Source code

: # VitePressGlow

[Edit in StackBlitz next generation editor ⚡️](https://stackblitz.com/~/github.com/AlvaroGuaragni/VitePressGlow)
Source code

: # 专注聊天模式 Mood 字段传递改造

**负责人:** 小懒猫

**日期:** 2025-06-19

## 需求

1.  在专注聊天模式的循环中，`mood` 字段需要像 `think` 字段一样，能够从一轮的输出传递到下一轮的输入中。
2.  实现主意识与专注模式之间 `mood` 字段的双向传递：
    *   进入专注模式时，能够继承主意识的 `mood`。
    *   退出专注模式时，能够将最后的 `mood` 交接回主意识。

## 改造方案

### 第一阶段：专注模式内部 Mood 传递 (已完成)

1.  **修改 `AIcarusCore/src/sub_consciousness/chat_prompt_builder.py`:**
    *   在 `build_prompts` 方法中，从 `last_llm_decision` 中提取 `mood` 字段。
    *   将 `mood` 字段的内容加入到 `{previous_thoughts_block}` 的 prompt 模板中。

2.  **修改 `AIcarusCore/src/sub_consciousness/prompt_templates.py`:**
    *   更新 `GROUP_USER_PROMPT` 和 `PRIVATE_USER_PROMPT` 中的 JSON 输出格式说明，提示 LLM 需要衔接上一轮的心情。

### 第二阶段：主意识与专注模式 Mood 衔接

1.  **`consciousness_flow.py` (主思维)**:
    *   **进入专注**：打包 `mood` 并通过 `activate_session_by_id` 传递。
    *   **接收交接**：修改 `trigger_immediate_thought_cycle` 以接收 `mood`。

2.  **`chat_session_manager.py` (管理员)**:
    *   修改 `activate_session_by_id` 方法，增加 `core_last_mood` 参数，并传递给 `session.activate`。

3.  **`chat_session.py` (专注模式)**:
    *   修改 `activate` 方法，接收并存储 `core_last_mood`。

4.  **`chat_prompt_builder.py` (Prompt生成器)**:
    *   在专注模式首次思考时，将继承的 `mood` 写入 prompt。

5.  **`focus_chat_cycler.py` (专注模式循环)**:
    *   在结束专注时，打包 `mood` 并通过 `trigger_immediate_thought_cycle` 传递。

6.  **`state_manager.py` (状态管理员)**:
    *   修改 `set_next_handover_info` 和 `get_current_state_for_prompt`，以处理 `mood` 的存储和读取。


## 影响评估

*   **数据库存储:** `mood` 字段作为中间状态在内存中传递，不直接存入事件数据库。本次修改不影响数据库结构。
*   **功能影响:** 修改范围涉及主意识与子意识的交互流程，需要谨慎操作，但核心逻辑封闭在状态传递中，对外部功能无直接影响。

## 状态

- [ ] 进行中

___

Every line in the material must be retyped exactly, with none omitted.

Source code

: # VitePressGlow

[Edit in StackBlitz next generation editor ⚡️](https://stackblitz.com/~/github.com/AlvaroGuaragni/VitePressGlow)
Source code

: # 专注聊天模式 Mood 字段传递改造

**负责人:** 小懒猫

**日期:** 2025-06-19

## 需求

1.  在专注聊天模式的循环中，`mood` 字段需要像 `think` 字段一样，能够从一轮的输出传递到下一轮的输入中。
2.  实现主意识与专注模式之间 `mood` 字段的双向传递：
    *   进入专注模式时，能够继承主意识的 `mood`。
    *   退出专注模式时，能够将最后的 `mood` 交接回主意识。

## 改造方案

### 第一阶段：专注模式内部 Mood 传递 (已完成)

1.  **修改 `AIcarusCore/src/sub_consciousness/chat_prompt_builder.py`:**
    *   在 `build_prompts` 方法中，从 `last_llm_decision` 中提取 `mood` 字段。
    *   将 `mood` 字段的内容加入到 `{previous_thoughts_block}` 的 prompt 模板中。

2.  **修改 `AIcarusCore/src/sub_consciousness/prompt_templates.py`:**
    *   更新 `GROUP_USER_PROMPT` 和 `PRIVATE_USER_PROMPT` 中的 JSON 输出格式说明，提示 LLM 需要衔接上一轮的心情。

### 第二阶段：主意识与专注模式 Mood 衔接

1.  **`consciousness_flow.py` (主思维)**:
    *   **进入专注**：打包 `mood` 并通过 `activate_session_by_id` 传递。
    *   **接收交接**：修改 `trigger_immediate_thought_cycle` 以接收 `mood`。

2.  **`chat_session_manager.py` (管理员)**:
    *   修改 `activate_session_by_id` 方法，增加 `core_last_mood` 参数，并传递给 `session.activate`。

3.  **`chat_session.py` (专注模式)**:
    *   修改 `activate` 方法，接收并存储 `core_last_mood`。

4.  **`chat_prompt_builder.py` (Prompt生成器)**:
    *   在专注模式首次思考时，将继承的 `mood` 写入 prompt。

5.  **`focus_chat_cycler.py` (专注模式循环)**:
    *   在结束专注时，打包 `mood` 并通过 `trigger_immediate_thought_cycle` 传递。

6.  **`state_manager.py` (状态管理员)**:
    *   修改 `set_next_handover_info` 和 `get_current_state_for_prompt`，以处理 `mood` 的存储和读取。


## 影响评估

*   **数据库存储:** `mood` 字段作为中间状态在内存中传递，不直接存入事件数据库。本次修改不影响数据库结构。
*   **功能影响:** 修改范围涉及主意识与子意识的交互流程，需要谨慎操作，但核心逻辑封闭在状态传递中，对外部功能无直接影响。

## 状态

- [ ] 进行中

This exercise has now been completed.